4 thoughts on “It’s Rodney’s paint; Tennessee State is just living in it

  1. Rodney had some very nice dunks late in the game, but it was pretty much over at that point.

    This is a good basketball team when Dre and Austin are on the floor. I’d call them the backbone. They get in passing lanes, apply full court pressure and make the offense more dynamic. Austin’s arms are almost single handedly the “suffocating defense.”

    Take the stretch when Rodney went out with the cut over his eye. The second unit had been on the floor, leading to their typical sluggish offense. But with Dre and Austin out there, it didn’t matter much that Ingram was in for Rodney. The pressure defense picked up, leading to better transition play and better offensive flow. We’re really deep on front court talent, but it’s the guards that make it go.

    As for Trevor, I don’t think the technical was for arguing. He shoved Tennessee State player in the post-play scrum, and the Tennessee State guy shoved back, thus the offsetting technicals.
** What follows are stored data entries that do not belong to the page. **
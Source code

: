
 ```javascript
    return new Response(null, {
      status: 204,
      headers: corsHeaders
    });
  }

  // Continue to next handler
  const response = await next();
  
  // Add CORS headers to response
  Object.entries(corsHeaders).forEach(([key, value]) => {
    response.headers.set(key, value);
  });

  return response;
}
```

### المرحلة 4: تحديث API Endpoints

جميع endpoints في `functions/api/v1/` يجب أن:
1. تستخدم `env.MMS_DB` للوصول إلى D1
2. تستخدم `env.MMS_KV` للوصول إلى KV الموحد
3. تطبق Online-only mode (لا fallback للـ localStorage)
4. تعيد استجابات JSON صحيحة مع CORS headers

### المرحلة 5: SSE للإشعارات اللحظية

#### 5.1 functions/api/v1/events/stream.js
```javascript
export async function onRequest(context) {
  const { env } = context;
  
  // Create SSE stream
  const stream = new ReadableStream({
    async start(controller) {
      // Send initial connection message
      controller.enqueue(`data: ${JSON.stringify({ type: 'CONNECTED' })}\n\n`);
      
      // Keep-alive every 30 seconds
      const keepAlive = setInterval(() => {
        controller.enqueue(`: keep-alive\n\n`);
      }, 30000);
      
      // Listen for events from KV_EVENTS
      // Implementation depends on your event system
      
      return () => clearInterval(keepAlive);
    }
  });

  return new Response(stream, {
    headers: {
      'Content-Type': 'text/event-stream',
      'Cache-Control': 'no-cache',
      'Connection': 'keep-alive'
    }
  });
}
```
    • All very good points. The reason I call Rodney the backbone is because of his consistency through the first three games. Austin has been the spark, no question, and he’s helped the team to early double-digit leads in each game, but he’s also found himself on the bench in each game for extended stretches. He’s been very good on the press, too, but don’t discount Rodney’s presence down low on defense. It’s hard to quantify, but he’s been a big reason that no team has gotten a whiff of an inside game so far. He took Robert Covington (a projected first-round NBA pick) completely out of the game last night, and he has six steals of his own the last two games.

      I’m a huge fan of Austin, though, and I’ve argued that he’s the most important piece of the puzzle this year if the team wants to go far. Right now I’m just glad that we’re arguing about who’s been better.

      And you’re right about the guards making things go. The second line with Maverick running things is painful.

  2. So far, it’s looking like it will be a fun year, although.

    This morning I’ve been pondering if Austin Hollins might be the most underrated player in the B1G.

  3. Richmond had a down year last year, but it should be a better indicator of where the team stands. I think the NIT last year gave Rodney the mental toughness he lacked. Thats what the team has been missing since .. Bobby Jackson? Mbakwe is obviously tough but if he gets overly enthusiastic it leads to fouls.

    It works out really well that they draw Duke. If you look at Michigan States philosophy, its that early in the season the difference between elite teams is pretty thin and if you can win a big game or two your teams mentality will be “We can play” as opposed to playing teams that are not even close where, as you’ve mentioned about every game, the team doesnt even have to employ full effort. It would be nice to get to the big ten knowing that they have competed with top programs. The nice thing about the young guards is, they have heart and they get up for the big games. Last year Rodney began to feed off that and believe too.